No deseo extenderme demasiado ni adelantar nada más sobre la experiencia de Gayla, ya que la charla de Hefferman merece ser escuchada. Simplemente, considero relevante observar y reflexionar sobre este fenómeno de conducta a la vez tan humano y perjudicial, y, sobre todo, tan argentino. ¡Cuánto nos cuesta salirnos de esa zona de confort en la cual sentimos que vivimos para hacer cambios para mejor, aún si en ello nos va la propia salud o la vida! Y cuán fácil nos resulta desconfiar de quien es capaz de mirar un poco más allá, de llegar a denostarlo, a condenarlo al aislamiento como si fuese "un bicho raro" - incluso cuando el cambio que nos propone es para nuestro propio bienestar. Ese que es capaz de jugársela por los demás, de proponer modificaciones necesarias que hacen a la calidad de vida de todos es "el que paga el pato", "el que levanta el muerto", "el que canta las cuarenta" que nos viene a importunar. "¿Para qué nos vamos a complicar la vida?" "¡Lo atamos con alambre!" "Que lo arregle el que venga atrás." Es más fácil y más cómodo "hacerse el oso", "mirar para otro lado", "seguir como si nada, total, a mí no me va a pasar", "acá no pasó nada"... 

Algo que creía tan propio de la idiosincrasia de mi gente resulta ser un fenómeno universal.
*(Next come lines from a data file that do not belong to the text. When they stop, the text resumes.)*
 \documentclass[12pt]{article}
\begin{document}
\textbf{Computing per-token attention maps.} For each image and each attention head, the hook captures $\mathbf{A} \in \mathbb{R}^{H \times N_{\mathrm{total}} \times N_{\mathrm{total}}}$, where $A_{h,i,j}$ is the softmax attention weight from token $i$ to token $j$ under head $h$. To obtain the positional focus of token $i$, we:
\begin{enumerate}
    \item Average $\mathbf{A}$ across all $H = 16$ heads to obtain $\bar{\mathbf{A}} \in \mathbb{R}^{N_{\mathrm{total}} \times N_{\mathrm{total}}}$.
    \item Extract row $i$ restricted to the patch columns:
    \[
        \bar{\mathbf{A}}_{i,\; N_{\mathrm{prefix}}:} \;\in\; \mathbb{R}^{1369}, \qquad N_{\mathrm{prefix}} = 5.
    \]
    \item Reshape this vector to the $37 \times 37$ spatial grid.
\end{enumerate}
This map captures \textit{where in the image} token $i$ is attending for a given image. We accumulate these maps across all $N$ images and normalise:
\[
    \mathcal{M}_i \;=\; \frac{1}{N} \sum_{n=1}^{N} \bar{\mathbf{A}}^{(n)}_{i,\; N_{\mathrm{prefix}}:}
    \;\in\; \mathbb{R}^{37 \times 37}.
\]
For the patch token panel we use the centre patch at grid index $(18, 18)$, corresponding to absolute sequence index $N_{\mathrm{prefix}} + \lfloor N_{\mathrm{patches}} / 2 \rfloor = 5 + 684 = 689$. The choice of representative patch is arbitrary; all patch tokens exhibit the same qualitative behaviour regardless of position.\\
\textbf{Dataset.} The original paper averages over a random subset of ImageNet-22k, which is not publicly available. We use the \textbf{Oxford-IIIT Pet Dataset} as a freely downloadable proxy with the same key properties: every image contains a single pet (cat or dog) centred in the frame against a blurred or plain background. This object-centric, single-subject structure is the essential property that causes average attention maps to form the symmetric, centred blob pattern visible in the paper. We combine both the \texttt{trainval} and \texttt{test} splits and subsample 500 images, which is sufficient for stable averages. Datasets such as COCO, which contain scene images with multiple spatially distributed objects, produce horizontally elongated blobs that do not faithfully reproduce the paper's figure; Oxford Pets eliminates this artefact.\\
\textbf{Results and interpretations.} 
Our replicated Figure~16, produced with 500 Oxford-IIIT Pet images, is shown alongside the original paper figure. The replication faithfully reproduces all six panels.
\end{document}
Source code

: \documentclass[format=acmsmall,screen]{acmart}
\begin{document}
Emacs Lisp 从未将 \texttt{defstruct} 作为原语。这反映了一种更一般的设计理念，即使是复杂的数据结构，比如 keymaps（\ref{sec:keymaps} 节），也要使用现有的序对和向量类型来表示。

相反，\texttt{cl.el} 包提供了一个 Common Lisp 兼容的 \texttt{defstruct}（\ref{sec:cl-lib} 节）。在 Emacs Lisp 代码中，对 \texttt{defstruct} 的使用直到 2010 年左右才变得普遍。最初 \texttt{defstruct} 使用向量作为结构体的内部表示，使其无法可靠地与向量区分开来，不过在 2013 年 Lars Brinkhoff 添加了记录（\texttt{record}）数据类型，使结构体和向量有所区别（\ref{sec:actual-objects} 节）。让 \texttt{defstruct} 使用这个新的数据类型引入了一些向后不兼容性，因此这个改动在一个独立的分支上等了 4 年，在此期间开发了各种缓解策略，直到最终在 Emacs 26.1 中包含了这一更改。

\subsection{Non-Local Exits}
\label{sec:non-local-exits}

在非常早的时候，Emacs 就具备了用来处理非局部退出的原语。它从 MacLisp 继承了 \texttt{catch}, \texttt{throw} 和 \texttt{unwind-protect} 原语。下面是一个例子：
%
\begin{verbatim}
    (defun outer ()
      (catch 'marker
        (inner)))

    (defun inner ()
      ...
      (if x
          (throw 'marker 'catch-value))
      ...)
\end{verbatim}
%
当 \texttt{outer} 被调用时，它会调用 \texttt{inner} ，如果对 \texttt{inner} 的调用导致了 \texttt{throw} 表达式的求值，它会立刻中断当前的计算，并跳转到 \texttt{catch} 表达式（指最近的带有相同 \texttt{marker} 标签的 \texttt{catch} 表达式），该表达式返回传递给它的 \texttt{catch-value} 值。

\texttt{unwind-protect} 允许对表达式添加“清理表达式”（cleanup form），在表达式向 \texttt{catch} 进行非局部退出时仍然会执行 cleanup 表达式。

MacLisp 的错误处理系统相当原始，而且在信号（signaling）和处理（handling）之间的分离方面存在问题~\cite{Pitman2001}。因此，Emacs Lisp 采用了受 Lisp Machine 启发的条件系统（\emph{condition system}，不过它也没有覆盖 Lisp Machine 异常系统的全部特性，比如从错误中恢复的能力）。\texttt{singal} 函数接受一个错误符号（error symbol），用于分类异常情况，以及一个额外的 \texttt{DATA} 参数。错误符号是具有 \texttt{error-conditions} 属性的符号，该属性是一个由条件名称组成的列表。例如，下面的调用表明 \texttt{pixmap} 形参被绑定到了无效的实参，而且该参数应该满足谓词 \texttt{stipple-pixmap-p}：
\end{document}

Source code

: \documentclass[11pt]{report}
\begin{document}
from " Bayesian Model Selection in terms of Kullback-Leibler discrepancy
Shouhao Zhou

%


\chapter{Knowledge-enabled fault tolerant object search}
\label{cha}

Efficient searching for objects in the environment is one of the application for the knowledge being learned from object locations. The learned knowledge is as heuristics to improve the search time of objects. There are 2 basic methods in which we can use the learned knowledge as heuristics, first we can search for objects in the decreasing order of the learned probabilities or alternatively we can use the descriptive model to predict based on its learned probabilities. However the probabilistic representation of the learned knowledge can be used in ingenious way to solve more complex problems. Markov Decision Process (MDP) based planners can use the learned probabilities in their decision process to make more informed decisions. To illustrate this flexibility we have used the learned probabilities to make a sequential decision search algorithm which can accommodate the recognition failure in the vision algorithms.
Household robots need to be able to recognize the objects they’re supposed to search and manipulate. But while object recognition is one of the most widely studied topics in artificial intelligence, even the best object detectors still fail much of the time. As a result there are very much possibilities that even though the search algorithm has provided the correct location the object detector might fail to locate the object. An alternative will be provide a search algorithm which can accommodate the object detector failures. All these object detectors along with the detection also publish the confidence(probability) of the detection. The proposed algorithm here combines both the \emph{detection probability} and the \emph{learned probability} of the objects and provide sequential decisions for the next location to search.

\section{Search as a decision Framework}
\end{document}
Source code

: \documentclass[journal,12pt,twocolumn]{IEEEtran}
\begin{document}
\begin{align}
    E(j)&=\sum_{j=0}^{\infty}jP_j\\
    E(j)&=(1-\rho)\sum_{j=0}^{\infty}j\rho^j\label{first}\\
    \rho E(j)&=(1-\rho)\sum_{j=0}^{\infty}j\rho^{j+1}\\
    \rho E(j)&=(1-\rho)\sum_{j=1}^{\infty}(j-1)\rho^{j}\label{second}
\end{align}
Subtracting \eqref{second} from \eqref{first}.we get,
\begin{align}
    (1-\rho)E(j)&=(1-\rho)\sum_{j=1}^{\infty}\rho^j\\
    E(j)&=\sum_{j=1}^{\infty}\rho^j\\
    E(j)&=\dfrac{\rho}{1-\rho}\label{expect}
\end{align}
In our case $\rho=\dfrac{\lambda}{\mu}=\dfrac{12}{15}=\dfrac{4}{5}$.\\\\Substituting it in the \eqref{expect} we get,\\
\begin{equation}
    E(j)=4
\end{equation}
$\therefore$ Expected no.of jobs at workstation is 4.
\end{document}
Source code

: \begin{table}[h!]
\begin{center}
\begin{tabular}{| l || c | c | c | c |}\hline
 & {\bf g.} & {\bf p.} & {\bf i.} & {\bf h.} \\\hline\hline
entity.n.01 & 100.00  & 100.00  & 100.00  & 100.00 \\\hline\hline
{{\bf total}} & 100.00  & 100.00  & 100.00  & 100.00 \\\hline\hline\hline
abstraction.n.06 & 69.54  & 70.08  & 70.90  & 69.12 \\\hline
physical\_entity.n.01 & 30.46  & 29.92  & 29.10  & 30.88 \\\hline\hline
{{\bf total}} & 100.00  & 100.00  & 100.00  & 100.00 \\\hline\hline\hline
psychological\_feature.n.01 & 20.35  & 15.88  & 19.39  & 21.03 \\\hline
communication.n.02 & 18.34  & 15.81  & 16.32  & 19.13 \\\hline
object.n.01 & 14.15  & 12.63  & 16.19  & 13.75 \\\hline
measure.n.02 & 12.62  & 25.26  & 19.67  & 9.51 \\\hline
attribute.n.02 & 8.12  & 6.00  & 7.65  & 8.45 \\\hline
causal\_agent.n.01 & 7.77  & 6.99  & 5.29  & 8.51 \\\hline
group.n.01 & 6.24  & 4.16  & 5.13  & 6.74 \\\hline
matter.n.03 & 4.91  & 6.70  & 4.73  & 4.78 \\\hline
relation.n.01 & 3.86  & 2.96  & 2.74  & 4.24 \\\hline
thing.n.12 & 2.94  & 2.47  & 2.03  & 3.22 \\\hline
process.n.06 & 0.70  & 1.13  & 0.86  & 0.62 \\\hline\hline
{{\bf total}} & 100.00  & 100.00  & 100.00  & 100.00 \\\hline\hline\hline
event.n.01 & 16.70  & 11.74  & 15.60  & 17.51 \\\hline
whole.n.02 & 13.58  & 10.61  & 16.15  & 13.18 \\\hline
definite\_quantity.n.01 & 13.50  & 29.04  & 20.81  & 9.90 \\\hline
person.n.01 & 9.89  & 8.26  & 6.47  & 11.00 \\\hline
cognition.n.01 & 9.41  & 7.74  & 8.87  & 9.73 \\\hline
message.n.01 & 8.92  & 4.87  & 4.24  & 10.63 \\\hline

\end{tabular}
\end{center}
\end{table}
Esta ceguera que se elige a voluntad empieza por las pequeñas cosas de todos los días, como cuando ese señor mayor o la embarazada se suben al transporte público y nos hacemos los dormidos para no cederles el asiento, el mero hecho de no responder a un mail que recibimos, el no encargarnos de limpiar los excrementos de nuestro perro cuando lo sacamos a pasear por la vía pública, el no cuidar la limpieza y la integridad de aquellos lugares que llamamos "públicos" porque son de todos, el conducir sin respetar las normas de tránsito y de dar prioridad al peatón, el no comentar aquello que se podría mejorar en nuestro trabajo para no comprometernos o exponernos... Tenemos una lista tan larga de ejemplos de ceguera voluntaria o selectiva como expresiones idiomáticas que usamos para nombrarla eufemísticamente. La más temible es la que sucede cuando resulta provocada por aquellos que deberían generar el cambio, la que elegimos cada vez que nos evadimos con el partido de fútbol o el crimen del día, el programa de cultura chatarra en televisión abierta, para no mirar lo que está sucediendo a través de la ventana de nuestra propia casa o de la realidad, lo que afecta a un vecino o a un desconocido que habita nuestro mismo territorio u otro, un poco más lejano, pero igualmente castigado. Luego de escuchar el testimonio que da Hefferman sobre Gayla, la ceguera voluntaria como estatregia para evitar conflictos se me hace una pandemia. Tal como apunta Hefferman vehementemente, "La libertad no existe si no se usa, y lo que hacen los denunciantes, y lo que la gente como Gayla Benefield hacen, es usar la libertad que tienen."